Pamuji (2011) penelitiannya yang berjudul “Dampak Alokasi Dana Desa (ADD) terhadap Pengembangan Ekonomi di Kecamatan Kota Pinang Kabupaten Labuhanbatu Selatan”. Dari penelitiannya dapat disimpulkan bahwa kebijakan program Alokasi Dana Desa di Kecamatan Kota Pinang Kabupaten Labuhanbatu Selatan berjalan cukup baik, hal ini dapat terlihat dari kegiatan program ADD berjalan sesuai dengan tahap persiapan berupa penyusunan daftar usulan rencana kegiatan (DURK), pelaksanaan setiap kegiatan, evaluasi

(26)

kegiatan sampai dengan tahap penyusunan pertanggungjawaban. Selanjutnya pendapatan masyarakat Kecamatan Kota Pinang Kabupaten Labuhanbatu Selatan meningkat setelah adanya program ADD.
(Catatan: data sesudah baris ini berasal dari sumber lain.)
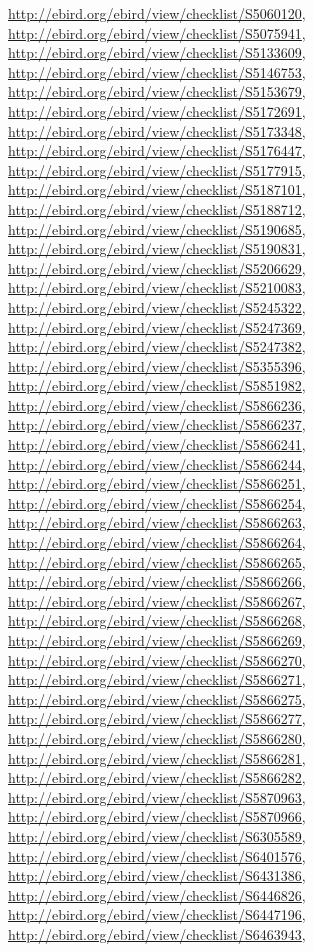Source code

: \documentclass[9pt, article]{memoir}
\begin{document}
\begin{multicols}{2}
\url{http://ebird.org/ebird/view/checklist/S5060120}, 
\url{http://ebird.org/ebird/view/checklist/S5075941}, 
\url{http://ebird.org/ebird/view/checklist/S5133609}, 
\url{http://ebird.org/ebird/view/checklist/S5146753}, 
\url{http://ebird.org/ebird/view/checklist/S5153679}, 
\url{http://ebird.org/ebird/view/checklist/S5172691}, 
\url{http://ebird.org/ebird/view/checklist/S5173348}, 
\url{http://ebird.org/ebird/view/checklist/S5176447}, 
\url{http://ebird.org/ebird/view/checklist/S5177915}, 
\url{http://ebird.org/ebird/view/checklist/S5187101}, 
\url{http://ebird.org/ebird/view/checklist/S5188712}, 
\url{http://ebird.org/ebird/view/checklist/S5190685}, 
\url{http://ebird.org/ebird/view/checklist/S5190831}, 
\url{http://ebird.org/ebird/view/checklist/S5206629}, 
\url{http://ebird.org/ebird/view/checklist/S5210083}, 
\url{http://ebird.org/ebird/view/checklist/S5245322}, 
\url{http://ebird.org/ebird/view/checklist/S5247369}, 
\url{http://ebird.org/ebird/view/checklist/S5247382}, 
\url{http://ebird.org/ebird/view/checklist/S5355396}, 
\url{http://ebird.org/ebird/view/checklist/S5851982}, 
\url{http://ebird.org/ebird/view/checklist/S5866236}, 
\url{http://ebird.org/ebird/view/checklist/S5866237}, 
\url{http://ebird.org/ebird/view/checklist/S5866241}, 
\url{http://ebird.org/ebird/view/checklist/S5866244}, 
\url{http://ebird.org/ebird/view/checklist/S5866251}, 
\url{http://ebird.org/ebird/view/checklist/S5866254}, 
\url{http://ebird.org/ebird/view/checklist/S5866263}, 
\url{http://ebird.org/ebird/view/checklist/S5866264}, 
\url{http://ebird.org/ebird/view/checklist/S5866265}, 
\url{http://ebird.org/ebird/view/checklist/S5866266}, 
\url{http://ebird.org/ebird/view/checklist/S5866267}, 
\url{http://ebird.org/ebird/view/checklist/S5866268}, 
\url{http://ebird.org/ebird/view/checklist/S5866269}, 
\url{http://ebird.org/ebird/view/checklist/S5866270}, 
\url{http://ebird.org/ebird/view/checklist/S5866271}, 
\url{http://ebird.org/ebird/view/checklist/S5866275}, 
\url{http://ebird.org/ebird/view/checklist/S5866277}, 
\url{http://ebird.org/ebird/view/checklist/S5866280}, 
\url{http://ebird.org/ebird/view/checklist/S5866281}, 
\url{http://ebird.org/ebird/view/checklist/S5866282}, 
\url{http://ebird.org/ebird/view/checklist/S5870963}, 
\url{http://ebird.org/ebird/view/checklist/S5870966}, 
\url{http://ebird.org/ebird/view/checklist/S6305589}, 
\url{http://ebird.org/ebird/view/checklist/S6401576}, 
\url{http://ebird.org/ebird/view/checklist/S6431386}, 
\url{http://ebird.org/ebird/view/checklist/S6446826}, 
\url{http://ebird.org/ebird/view/checklist/S6447196}, 
\url{http://ebird.org/ebird/view/checklist/S6463943}, 

\end{multicols}
\end{document}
Wisakti (2008), melakukan studi dengan judul “Implementasi Kebijakan Alokasi Dana Desa di wilayah Kecamatan Geyer Kabupaten Grobong”. Variabel dalam penelitian ini adalah pelaksanaan Alokasi Dana Desa, faktor-faktor penunjang dan penghambat yang mempengaruhi implementasi dan strategi yang harus dilakukan dalam rangka keberhasilan implementasi kebijakan. Metode yang digunakan dalam penelitian ini adalah deskriptif kualitatif.

Hasil penelitian menunjukkan bahwa implementasi kebijakan Alokasi Dana Desa (ADD) di Kecamatan Geyer Kabupaten Grobong berjalan cukup lancar. Namun demikian apabila dikaitkan dengan pencapaian tujuan, pelaksanaan Alokasi Dana Desa (ADD) di Kecamatan Geyer Kabupaten Grobong belum optimal. Meskkipun tujuan peningkatan penyelenggaraan pemerintahan, pembangunan dan kemasyarakatan, telah terlaksana secara optimal, namun tujuan adanya peningkatan kemampuan lembaga kemasyarakatan di desa dalam perencanaan, pelaksanaan dan pengendalian pembangunan belum berjalan secara optimal. Demikian juga tujuan peningkatan partisipasi swadaya gotong royoong masyarakat belum optimal.

Beberapa faktor yang mempengaruhi pelaksanaan Alokasi Dana Desa (ADD) di Kecamatan Geyer Kabupaten Grobong adalah komunikasi, kemampuan sumber daya, sikap pelaksana, struktur birokrasi, lingkungan serta ukuran dan tujuan kebijakan. Faktor yang menjadi penunjang dari kamunikasi, kemampuan sumebr daya, sikap pelaksana, struktur birokrasi, lingkungan serta ukuran dan tujuan kebijakan adalah: adanya sosialisasi, adanya kelancaran informasi, adanya konsisten kebijakan, kemampuan pelaksana, dukungan sarana

(27)

dan prasarana, persepsi pelaksana yang baik, tim pelaksana, kewenangan BPD dan LPMD dan adanya kesesuaian pelaksanaan dengan kebijakan.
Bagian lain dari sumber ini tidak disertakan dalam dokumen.